How should I respond to an online attack?

How should I respond to an online attack?

More than ever, online attacks have become a priority tool of members of the extreme right, who use social media to try and punish political opponents—particularly women, people of color and members of the LGBTQ and gender non-conforming communities. The attacks are often brutal, relentless and overwhelming.

The first thing to understand about this kind of attack is that it’s a technique of fascist movements that right-wing extremists have adopted. It’s not personal and it’s not intellectually honest.

Second, if your work makes you a target of right wing attack, you may consider taking some precautionary steps before any attack happens. The steps you take are optional and depend on trade offs that make sense in your life. They may include: create separate online identities for your work and personal life – be vigilant and avoid any cross referencing. Check you organizing web pages and bios – and remove any unnecessary personal information and contact information (e.g. avoid publishing your cell phone number). If you have meetings at your house, send the address to people who are attending rather than publishing it publicly. Run web searches on your name and see what comes up. If you see something you don’t like, try to have it removed.

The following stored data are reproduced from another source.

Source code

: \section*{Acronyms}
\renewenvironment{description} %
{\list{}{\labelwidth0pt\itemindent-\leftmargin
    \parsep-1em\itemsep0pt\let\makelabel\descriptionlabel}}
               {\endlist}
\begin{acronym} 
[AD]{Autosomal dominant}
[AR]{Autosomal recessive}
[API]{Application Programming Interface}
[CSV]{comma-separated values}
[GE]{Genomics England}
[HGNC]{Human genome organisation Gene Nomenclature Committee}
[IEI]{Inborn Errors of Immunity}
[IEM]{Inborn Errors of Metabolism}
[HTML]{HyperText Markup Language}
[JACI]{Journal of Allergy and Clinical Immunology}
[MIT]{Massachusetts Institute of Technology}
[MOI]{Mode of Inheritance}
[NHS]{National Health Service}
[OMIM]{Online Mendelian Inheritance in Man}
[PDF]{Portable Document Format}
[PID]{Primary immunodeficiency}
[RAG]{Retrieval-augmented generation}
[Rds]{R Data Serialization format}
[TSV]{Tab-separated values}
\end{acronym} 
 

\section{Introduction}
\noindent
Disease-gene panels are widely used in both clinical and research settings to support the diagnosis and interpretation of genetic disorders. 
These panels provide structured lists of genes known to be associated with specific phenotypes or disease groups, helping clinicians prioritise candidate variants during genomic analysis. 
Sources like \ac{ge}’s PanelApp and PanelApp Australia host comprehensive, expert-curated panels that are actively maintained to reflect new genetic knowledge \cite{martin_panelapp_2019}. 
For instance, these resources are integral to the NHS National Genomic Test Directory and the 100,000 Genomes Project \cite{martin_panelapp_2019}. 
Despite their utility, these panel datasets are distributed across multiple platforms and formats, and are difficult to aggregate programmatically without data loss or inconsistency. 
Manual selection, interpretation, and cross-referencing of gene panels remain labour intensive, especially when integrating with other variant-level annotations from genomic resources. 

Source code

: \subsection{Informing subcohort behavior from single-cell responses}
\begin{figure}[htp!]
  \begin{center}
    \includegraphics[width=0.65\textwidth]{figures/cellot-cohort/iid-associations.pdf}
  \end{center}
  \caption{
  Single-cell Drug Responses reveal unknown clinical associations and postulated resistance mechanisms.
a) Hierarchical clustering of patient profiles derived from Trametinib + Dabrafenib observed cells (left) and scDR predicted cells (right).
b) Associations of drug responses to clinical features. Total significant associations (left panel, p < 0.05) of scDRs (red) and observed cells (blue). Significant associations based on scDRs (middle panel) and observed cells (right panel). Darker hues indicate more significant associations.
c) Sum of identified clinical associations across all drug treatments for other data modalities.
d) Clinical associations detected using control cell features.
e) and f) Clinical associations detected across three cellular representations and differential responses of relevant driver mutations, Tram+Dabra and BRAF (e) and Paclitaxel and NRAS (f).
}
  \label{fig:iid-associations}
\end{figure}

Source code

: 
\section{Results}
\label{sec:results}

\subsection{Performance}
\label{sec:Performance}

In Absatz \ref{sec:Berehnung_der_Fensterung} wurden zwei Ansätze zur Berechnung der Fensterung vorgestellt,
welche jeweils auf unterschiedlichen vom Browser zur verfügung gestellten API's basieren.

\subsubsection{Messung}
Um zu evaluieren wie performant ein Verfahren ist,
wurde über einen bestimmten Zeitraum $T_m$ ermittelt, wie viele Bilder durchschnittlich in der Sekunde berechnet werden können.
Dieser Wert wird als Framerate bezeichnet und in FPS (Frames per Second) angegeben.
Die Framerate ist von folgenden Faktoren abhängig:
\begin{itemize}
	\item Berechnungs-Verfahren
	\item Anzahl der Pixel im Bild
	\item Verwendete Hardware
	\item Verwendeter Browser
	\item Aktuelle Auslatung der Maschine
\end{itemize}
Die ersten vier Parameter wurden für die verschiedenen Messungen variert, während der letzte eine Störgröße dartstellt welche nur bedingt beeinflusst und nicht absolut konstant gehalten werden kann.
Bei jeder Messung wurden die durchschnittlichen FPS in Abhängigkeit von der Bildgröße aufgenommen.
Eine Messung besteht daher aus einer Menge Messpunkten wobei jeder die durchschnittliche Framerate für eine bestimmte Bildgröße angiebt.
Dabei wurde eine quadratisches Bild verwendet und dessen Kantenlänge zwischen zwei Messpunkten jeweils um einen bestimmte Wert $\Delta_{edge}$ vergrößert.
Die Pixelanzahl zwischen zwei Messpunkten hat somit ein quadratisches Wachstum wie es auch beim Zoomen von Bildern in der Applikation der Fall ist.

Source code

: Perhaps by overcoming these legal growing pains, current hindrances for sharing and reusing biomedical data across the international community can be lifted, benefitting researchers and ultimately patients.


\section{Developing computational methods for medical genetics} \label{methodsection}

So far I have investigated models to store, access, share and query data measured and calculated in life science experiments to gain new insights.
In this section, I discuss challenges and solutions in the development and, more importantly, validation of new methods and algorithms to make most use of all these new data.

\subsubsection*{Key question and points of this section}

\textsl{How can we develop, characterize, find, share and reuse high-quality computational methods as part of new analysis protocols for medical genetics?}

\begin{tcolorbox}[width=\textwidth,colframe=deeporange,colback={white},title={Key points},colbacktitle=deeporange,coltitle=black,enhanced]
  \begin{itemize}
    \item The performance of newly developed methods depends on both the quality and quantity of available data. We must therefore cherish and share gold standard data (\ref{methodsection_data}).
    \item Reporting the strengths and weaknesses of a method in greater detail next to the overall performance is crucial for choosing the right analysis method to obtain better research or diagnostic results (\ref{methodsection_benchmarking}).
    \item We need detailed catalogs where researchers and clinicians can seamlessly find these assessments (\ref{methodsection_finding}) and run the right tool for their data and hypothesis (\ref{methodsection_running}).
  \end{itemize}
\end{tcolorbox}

When you feel you may be under attack on social media, i.e. you’re seeing a trend among several posters (not just one bothersome individual who can be ignored), do the following:

  1. Immediately inform your organization or the group you are working with. Explain the attack and then ask to collectively draw up a plan of action and share the work to implement it. Your plan must ensure your safety – both your mental health and also your physical safety are at risk, as is the safety of your families and friends (who are also vulnerable to attack as ways of getting at you). This step is critical and must be completed before you continue.
  2. Make sure you agree on one important principle: you are not leaving that social media platform or the Internet. Nobody can chase you away from your rightful place where you do your life’s work.
  3. Immediately let your network and everyone following you on Facebook and Twitter know that you are being attacked online.
  4. Make a statement. One strong answer is enough. Don’t get into name calling and back-and-forth responses. That’s how they derail your work. Also, have your organizational colleagues respond as well. This way the attackers realize they are engaging with more than one person.
    Your responses aren’t meant to convince the attackers of anything. They aren’t thinking. The point of the responses is to convince on-lookers and confused people who might somehow be swayed or have their buttons pushed by right-wing rants. Saving those people is, after all, part of your work.
  5. Continue making posts and doing your work without slowing down. They only win when they stop your work.

While hiding may seem easier and more reasonable, it gives the harassers a harmful victory. It weakens our movement by taking away one of our activists. Responding sharply might momentarily increase the attacks, but it will also build movement and support in the long run.